What the exercise asks - A verbatim copy of all the data is required, minus any images.

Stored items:
════

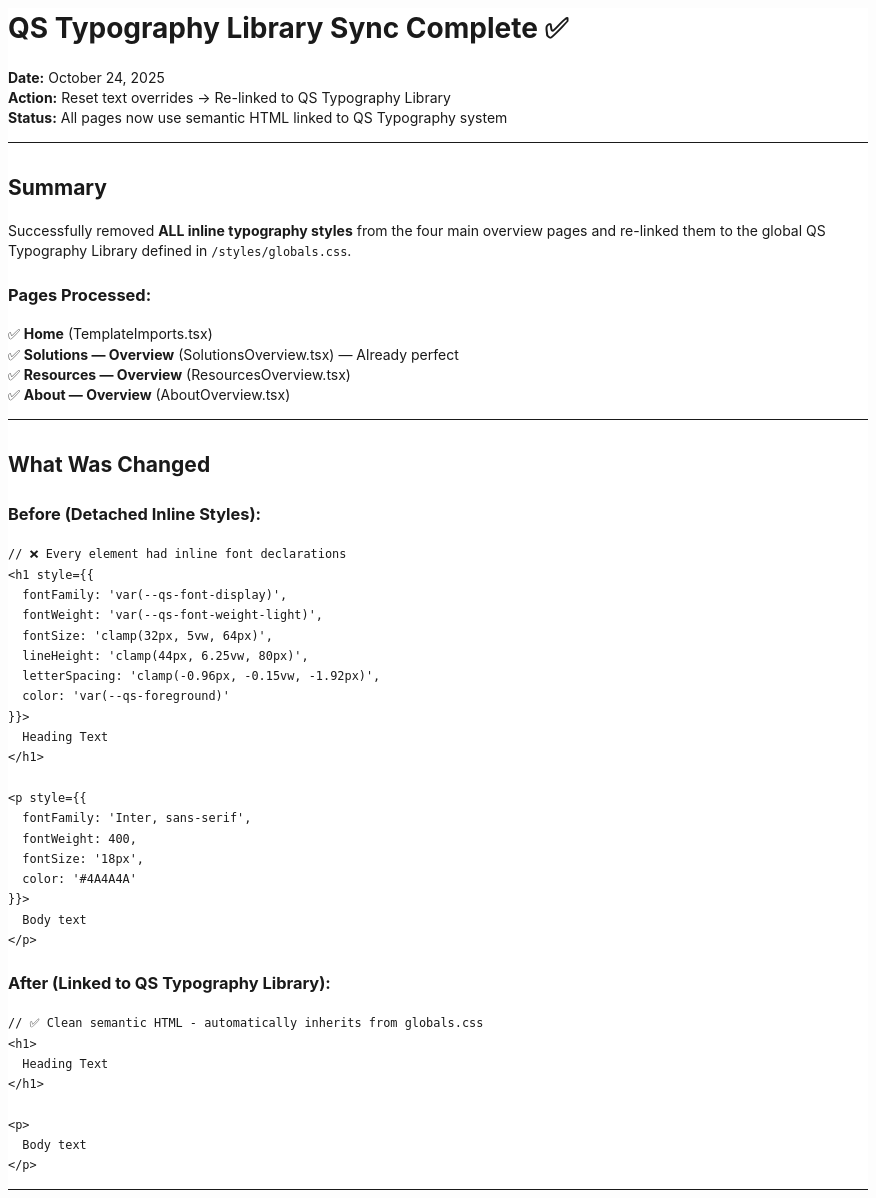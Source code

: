 # QS Typography Library Sync Complete ✅
**Date:** October 24, 2025  
**Action:** Reset text overrides → Re-linked to QS Typography Library  
**Status:** All pages now use semantic HTML linked to QS Typography system

---

## Summary

Successfully removed **ALL inline typography styles** from the four main overview pages and re-linked them to the global QS Typography Library defined in `/styles/globals.css`.

### Pages Processed:

✅ **Home** (TemplateImports.tsx)  
✅ **Solutions — Overview** (SolutionsOverview.tsx) — Already perfect  
✅ **Resources — Overview** (ResourcesOverview.tsx)  
✅ **About — Overview** (AboutOverview.tsx)

---

## What Was Changed

### Before (Detached Inline Styles):
```tsx
// ❌ Every element had inline font declarations
<h1 style={{
  fontFamily: 'var(--qs-font-display)',
  fontWeight: 'var(--qs-font-weight-light)',
  fontSize: 'clamp(32px, 5vw, 64px)',
  lineHeight: 'clamp(44px, 6.25vw, 80px)',
  letterSpacing: 'clamp(-0.96px, -0.15vw, -1.92px)',
  color: 'var(--qs-foreground)'
}}>
  Heading Text
</h1>

<p style={{
  fontFamily: 'Inter, sans-serif',
  fontWeight: 400,
  fontSize: '18px',
  color: '#4A4A4A'
}}>
  Body text
</p>
```

### After (Linked to QS Typography Library):
```tsx
// ✅ Clean semantic HTML - automatically inherits from globals.css
<h1>
  Heading Text
</h1>

<p>
  Body text
</p>
```

---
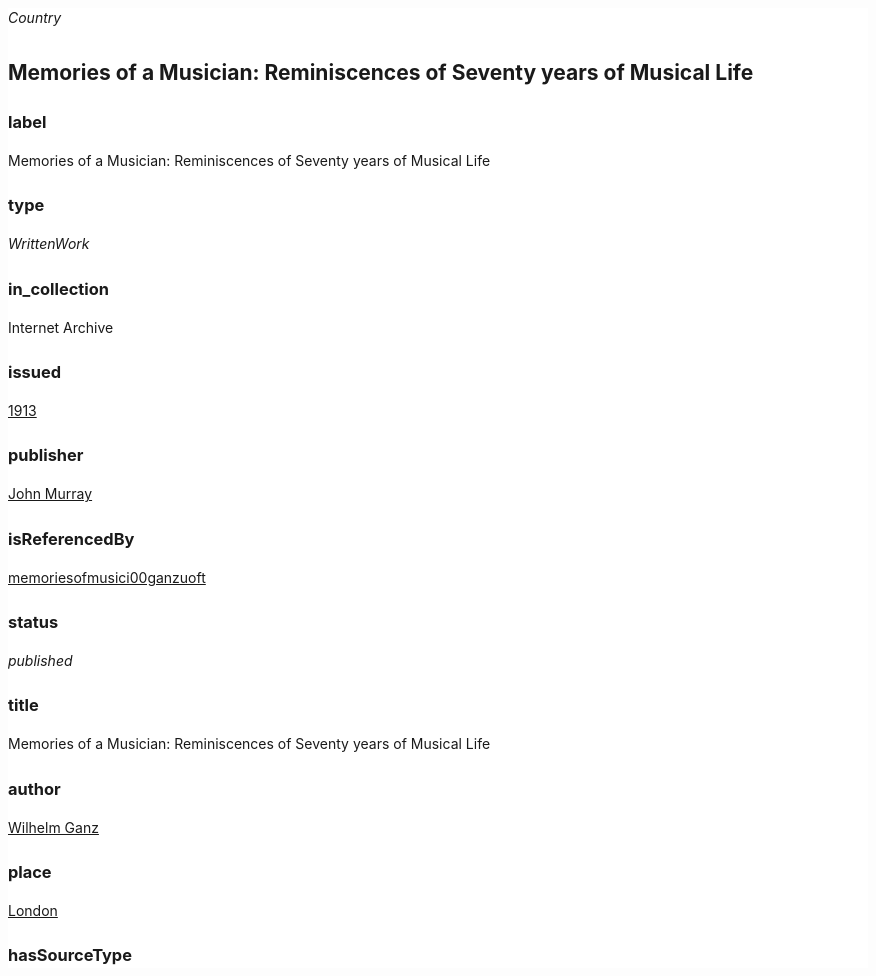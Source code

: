 
*Country*

## Memories of a Musician: Reminiscences of Seventy years of Musical Life

### label


Memories of a Musician: Reminiscences of Seventy years of Musical Life

### type


*WrittenWork*

### in_collection


Internet Archive

### issued


[1913](#1913)

### publisher


[John Murray](#John-Murray)

### isReferencedBy


[memoriesofmusici00ganzuoft](#memoriesofmusici00ganzuoft)

### status


*published*

### title


Memories of a Musician: Reminiscences of Seventy years of Musical Life

### author


[Wilhelm Ganz](#Wilhelm-Ganz)

### place


[London](#London)

### hasSourceType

════

Task response -
Source code

: # QS Typography Library Sync Complete ✅
**Date:** October 24, 2025  
**Action:** Reset text overrides → Re-linked to QS Typography Library  
**Status:** All pages now use semantic HTML linked to QS Typography system

---

## Summary

Successfully removed **ALL inline typography styles** from the four main overview pages and re-linked them to the global QS Typography Library defined in `/styles/globals.css`.

### Pages Processed:

✅ **Home** (TemplateImports.tsx)  
✅ **Solutions — Overview** (SolutionsOverview.tsx) — Already perfect  
✅ **Resources — Overview** (ResourcesOverview.tsx)  
✅ **About — Overview** (AboutOverview.tsx)

---

## What Was Changed

### Before (Detached Inline Styles):
```tsx
// ❌ Every element had inline font declarations
<h1 style={{
  fontFamily: 'var(--qs-font-display)',
  fontWeight: 'var(--qs-font-weight-light)',
  fontSize: 'clamp(32px, 5vw, 64px)',
  lineHeight: 'clamp(44px, 6.25vw, 80px)',
  letterSpacing: 'clamp(-0.96px, -0.15vw, -1.92px)',
  color: 'var(--qs-foreground)'
}}>
  Heading Text
</h1>

<p style={{
  fontFamily: 'Inter, sans-serif',
  fontWeight: 400,
  fontSize: '18px',
  color: '#4A4A4A'
}}>
  Body text
</p>
```

### After (Linked to QS Typography Library):
```tsx
// ✅ Clean semantic HTML - automatically inherits from globals.css
<h1>
  Heading Text
</h1>

<p>
  Body text
</p>
```

---
Source code

: 
*Country*

## Memories of a Musician: Reminiscences of Seventy years of Musical Life

### label


Memories of a Musician: Reminiscences of Seventy years of Musical Life

### type


*WrittenWork*

### in_collection


Internet Archive

### issued


[1913](#1913)

### publisher


[John Murray](#John-Murray)

### isReferencedBy


[memoriesofmusici00ganzuoft](#memoriesofmusici00ganzuoft)

### status


*published*

### title


Memories of a Musician: Reminiscences of Seventy years of Musical Life

### author


[Wilhelm Ganz](#Wilhelm-Ganz)

### place


[London](#London)

### hasSourceType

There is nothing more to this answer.